An itinerant violinist, Pressenda's father Raffaelo taught young Giovanni to play violin during his journeys across northern Italy. Although there is no direct evidence for Luegendorff's (1) allusion to Raffaelo being active as a maker, it is quite probable that he was doing self-taught repair work during his travels and was instrumental in stimulating his son to study violin making.
It seems, however, that the social situation at the time was not conducive to the flowering of the Pressenda family's work. In 1802, Napoleon invaded Italy and the Piedmont region came under French rule. Because of this, Piedmont was for the next 13 years to be strongly influenced by French traditions and culture. Little is known about Pressenda's life during this period of French domination.
It is not until 1814, accompanying the return of Piedmontese royalty to Turin and the restoration of Italian culture, that Giovanni Pressenda, now aged 37, was to establish his first workshop, in Alba. At this time, however, for economic reasons he could not concentrate solely on violin making but also worked as a cabinet maker and jeweler. Only a few hand-labeled Pressenda instruments have survived from the Alba workshop. Around 1816 he was living in Carmagnola (near Turin) and also presumably in Marseilles, as has been referred to by William Henley (2). In approximately 1820 Pressenda settled in the city of Turin, where he opened his second workshop and was to remain until his death in 1854. Although his marriage to Maria Coccia of Alba has been documented, it is unknown whether he had any children or relatives who could assist with his work. As the founder of the Turin School and the father of modern violin making, Pressenda established an idiosyncratic style that influenced many later contemporary schools, and helped establish the reputation of Turin for superb violin making.
There are two points of interest for biographers of the renowned maker, assuming that one accepts that the unknown period (until age 37) was mostly occupied with repair work: how did Pressenda gain his professional violin making skill, and why did his output begin so late?
It is difficult to accept that Pressenda's skills were self-taught, but unfortunately only limited information exists with regard to Pressenda's working life. In 1873, at the Vienna World Exposition, Benedetto Gioffredo Rinaldi (1850-1888), the short-lived Piedmontese maker and a great admirer of Pressenda, exhibited his large Pressenda collection. A pamphlet Rinaldi published at the time (3) is a rare source for Pressenda biographers. Rinaldi writes that, at age 12, Pressenda left home and, supporting himself by playing from village to village, reached Cremona, where he studied under Lorenzo Storioni (1751-ca.1801), one of the last great Cremonese successors. There is, however, no record in Cremona of Pressenda having ever resided there.
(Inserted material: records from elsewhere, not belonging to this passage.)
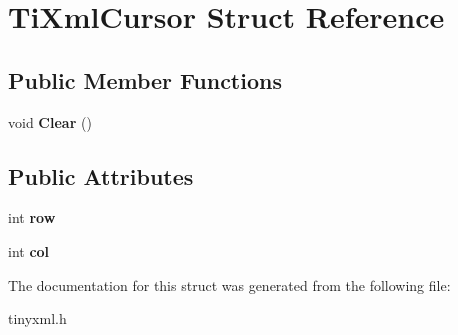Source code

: \section{Ti\+Xml\+Cursor Struct Reference}
\label{structTiXmlCursor}
\subsection*{Public Member Functions}
\begin{DoxyCompactItemize}
\item 
\mbox{\label{structTiXmlCursor_a1e6fa622b59dafb71b6efe595105dcdd}} 
void {\bfseries Clear} ()
\end{DoxyCompactItemize}
\subsection*{Public Attributes}
\begin{DoxyCompactItemize}
\item 
\mbox{\label{structTiXmlCursor_a5b54dd949820c2db061e2be41f3effb3}} 
int {\bfseries row}
\item 
\mbox{\label{structTiXmlCursor_a5694d7ed2c4d20109d350c14c417969d}} 
int {\bfseries col}
\end{DoxyCompactItemize}


The documentation for this struct was generated from the following file\+:\begin{DoxyCompactItemize}
\item 
tinyxml.\+h\end{DoxyCompactItemize}
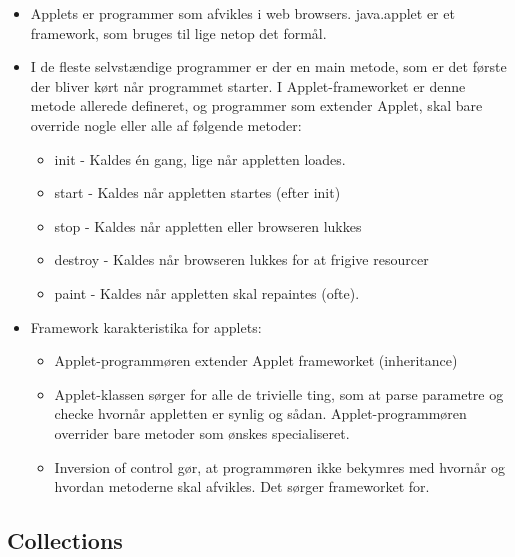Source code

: \begin{itemize}
  \item Applets er programmer som afvikles i web browsers. java.applet er et framework, som bruges til lige netop det formål.
  \item I de fleste selvstændige programmer er der en main metode, som er det første der bliver kørt når programmet starter. I Applet-frameworket er denne metode allerede defineret, og programmer som extender Applet, skal bare override nogle eller alle af følgende metoder:
  \begin{itemize}
    \item init - Kaldes én gang, lige når appletten loades.
    \item start - Kaldes når appletten startes (efter init)
    \item stop - Kaldes når appletten eller browseren lukkes
    \item destroy - Kaldes når browseren lukkes for at frigive resourcer
    \item paint - Kaldes når appletten skal repaintes (ofte).
  \end{itemize}

  \item Framework karakteristika for applets:
  \begin{itemize}
    \item Applet-programmøren extender Applet frameworket (inheritance)
    \item Applet-klassen sørger for alle de trivielle ting, som at parse parametre og checke hvornår appletten er synlig og sådan. Applet-programmøren overrider bare metoder som ønskes specialiseret.
    \item Inversion of control gør, at programmøren ikke bekymres med hvornår og hvordan metoderne skal afvikles. Det sørger frameworket for.
  \end{itemize}
\end{itemize}

\subsection{Collections}

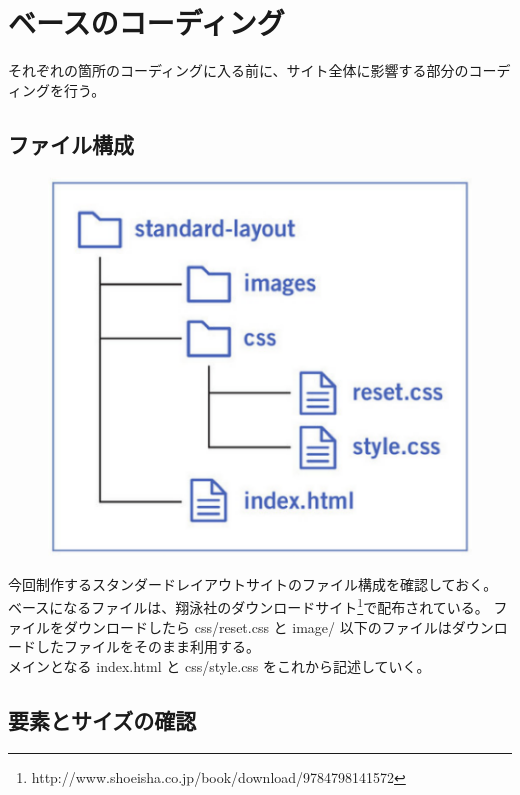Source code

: \chapter{ベースのコーディング}
それぞれの箇所のコーディングに入る前に、サイト全体に影響する部分のコーディングを行う。
\section{ファイル構成}
\begin{figure}
  \vspace*{-\intextsep}
  \includegraphics[width=19.00zw]{./PART2/Fig/Fig01_03.PNG}
\end{figure}
今回制作するスタンダードレイアウトサイトのファイル構成を確認しておく。
ベースになるファイルは、翔泳社のダウンロードサイト\footnote{http://www.shoeisha.co.jp/book/download/9784798141572}で配布されている。
ファイルをダウンロードしたら css/reset.css と image/ 以下のファイルはダウンロードしたファイルをそのまま利用する。\\

メインとなる index.html と css/style.css をこれから記述していく。
\section{要素とサイズの確認}
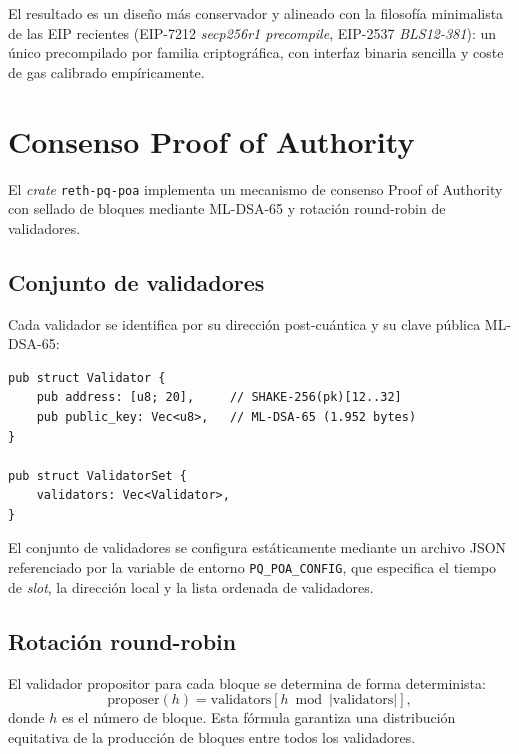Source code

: El resultado es un diseño más conservador y alineado con la filosofía minimalista de las EIP recientes (EIP-7212 \emph{secp256r1 precompile}, EIP-2537 \emph{BLS12-381}): un único precompilado por familia criptográfica, con interfaz binaria sencilla y coste de gas calibrado empíricamente.


\section{Consenso Proof of Authority}
\label{sec:dev_poa}

El \emph{crate} \texttt{reth-pq-poa} implementa un mecanismo de consenso Proof of Authority con sellado de bloques mediante ML-DSA-65 y rotación round-robin de validadores.

\subsection{Conjunto de validadores}

Cada validador se identifica por su dirección post-cuántica y su clave pública ML-DSA-65:

\begin{lstlisting}[style=rustcode, caption={Estructura del conjunto de validadores.}, label={lst:validator_set}]
pub struct Validator {
    pub address: [u8; 20],     // SHAKE-256(pk)[12..32]
    pub public_key: Vec<u8>,   // ML-DSA-65 (1.952 bytes)
}

pub struct ValidatorSet {
    validators: Vec<Validator>,
}
\end{lstlisting}

El conjunto de validadores se configura estáticamente mediante un archivo JSON referenciado por la variable de entorno \texttt{PQ\_POA\_CONFIG}, que especifica el tiempo de \emph{slot}, la dirección local y la lista ordenada de validadores.

\subsection{Rotación round-robin}

El validador propositor para cada bloque se determina de forma determinista:
\begin{equation}
  \text{proposer}(h) = \text{validators}[h \bmod |\text{validators}|],
  \label{eq:round_robin}
\end{equation}
donde $h$ es el número de bloque. Esta fórmula garantiza una distribución equitativa de la producción de bloques entre todos los validadores.

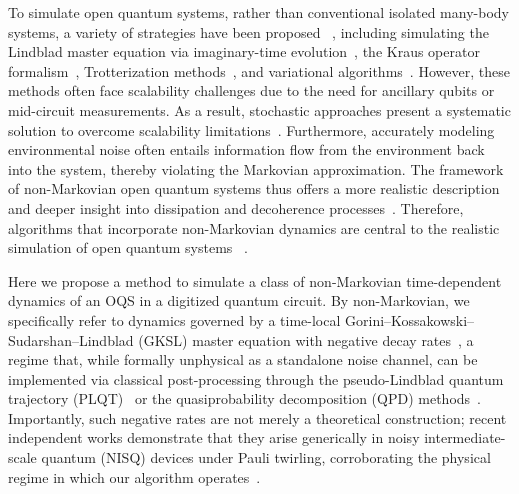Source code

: \documentclass[10pt, superscriptaddress,aps,pra,twocolumn,showpacs,nofootinbib, longbibliography, notitlepage,floatfix]{revtex4-2}
\begin{document}
To simulate open quantum systems, rather than conventional isolated many-body systems, a variety of strategies have been proposed ~\cite{Nori_pra_2011, Solano_Pra_2016, PRXQuantum.5.020332, Delgado_Granados2025}, including simulating the Lindblad master equation via imaginary-time evolution~\cite{PRXQuantum_Motta_2022}, the Kraus operator formalism~\cite{Hu2020, Mazziotti_PRL_2021}, Trotterization methods~\cite{PhysRevLett.127.020504}, and variational algorithms~\cite{PRR_VQE_NESS_2020_Fujii, 2020_prl_Endo}. However, these methods often face scalability challenges due to the need for ancillary qubits or mid-circuit measurements. As a result, stochastic approaches present a systematic solution to overcome scalability limitations~\cite{Aurelia_adc_2017, Narang_PRR_2021, peng2024quantumtrajectoryinspiredlindbladiansimulation, Sandro_Donadi_PRR_2024, borras2024quantumalgorithmsimulatelindblad, liu2024simulationopenquantumsystems, huang2025robustvariationalquantumsimulation}. Furthermore, accurately modeling environmental noise often entails information flow from the environment back into the system, thereby violating the Markovian approximation. The framework of non-Markovian open quantum systems thus offers a more realistic description and deeper insight into dissipation and decoherence processes~\cite{Zoller_book_noise}. Therefore, algorithms that incorporate non-Markovian dynamics are central to the realistic simulation of open quantum systems ~\cite{Modi_PRXQuantum_2021, trivdei_cirac_2025_arxiv, cai_non_markov_2025}.

{Here we propose a method to simulate a class of non-Markovian time-dependent dynamics of an OQS in a digitized quantum circuit. By non-Markovian, we specifically refer to dynamics governed by a time-local Gorini–Kossakowski–Sudarshan–Lindblad (GKSL)  master equation with negative decay rates~\cite{Breuer_book}, a regime that, while formally unphysical as a standalone noise channel, can be implemented via classical post-processing through the pseudo-Lindblad quantum trajectory (PLQT)~\cite{Eckardt_PRL} or the quasiprobability decomposition (QPD) methods~\cite{Gambetta2017PRL, Cai_QEM_2023}. Importantly, such negative rates are not merely a theoretical construction; recent independent works demonstrate that they arise generically in noisy intermediate-scale quantum (NISQ) devices under Pauli twirling, corroborating the physical regime in which our algorithm operates~\cite{kattemolle2026_arxiv, seif2026_arxiv}.}
\end{document}
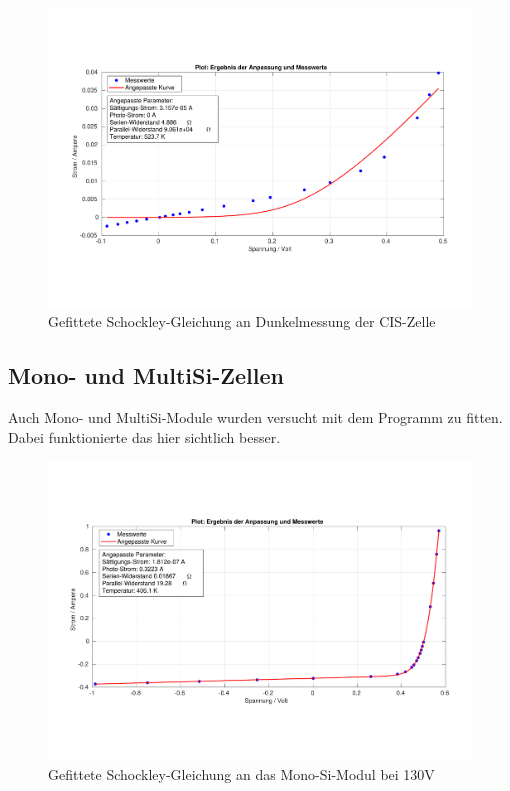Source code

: \begin{figure}[ht]
    \centering
    \includegraphics[width = \linewidth]{Bilder/CISDunkelPlot.pdf}
    \caption{Gefittete Schockley-Gleichung an Dunkelmessung der CIS-Zelle}
\end{figure}

\clearpage

\subsection{Mono- und MultiSi-Zellen}

Auch Mono- und MultiSi-Module wurden versucht mit dem Programm zu fitten. Dabei funktionierte das hier sichtlich besser.

\begin{figure}[ht]
    \centering
    \includegraphics[width = \linewidth]{Bilder/SiMono130Plot.pdf}
    \caption{Gefittete Schockley-Gleichung an das Mono-Si-Modul bei 130V}
\end{figure}

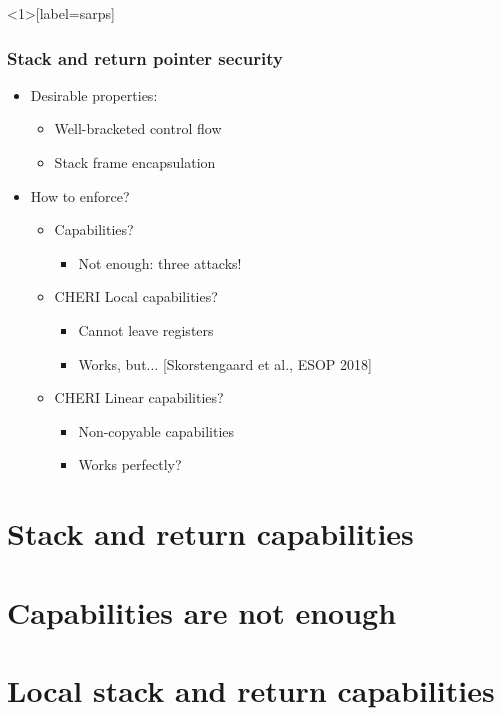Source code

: \documentclass{beamer}
\begin{document}
\begin{frame}<1>[label=sarps]
  \frametitle{Stack and return pointer security}
  \begin{itemize}
  \item Desirable properties:
    \begin{itemize}
    \item Well-bracketed control flow
    \item Stack frame encapsulation
    \end{itemize}
  \item How to enforce?
    \begin{itemize}
    \item Capabilities?
      \begin{itemize}
      \item<2-> Not enough: three attacks!
      \end{itemize}
    \item<3-> CHERI Local capabilities?
      \begin{itemize}
      \item Cannot leave registers
      \item<4-> Works, but... [Skorstengaard et al., ESOP 2018]
      \end{itemize}
    \item<5-> CHERI Linear capabilities?
      \begin{itemize}
      \item Non-copyable capabilities
      \item<6> Works perfectly?
      \end{itemize}
    \end{itemize}
  \end{itemize}
\end{frame}

\section{Stack and return capabilities}


\section{Capabilities are not enough}


\section{Local stack and return capabilities}

\end{document}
More significantly, Pressenda's work apparently reflects little of the influence to be expected from a tutelage under Storioni, who, although talented in tonal development and renowned for the quality of his varnish, is a man of somewhat rough craftsmanship who frequently switched among various models. Contrarily, Pressenda was an assiduous maker, carefully completing instruments using an established style that is dissimilar to Storioni instruments. If Pressenda acquired anything under Storioni's guidance, it might be a varnish recipe and a method of tonal implementation, and, I would add, a stylistic hint in the sculpting of his own scrolls; these qualities play an important role in having maintained the value today of Pressenda's work.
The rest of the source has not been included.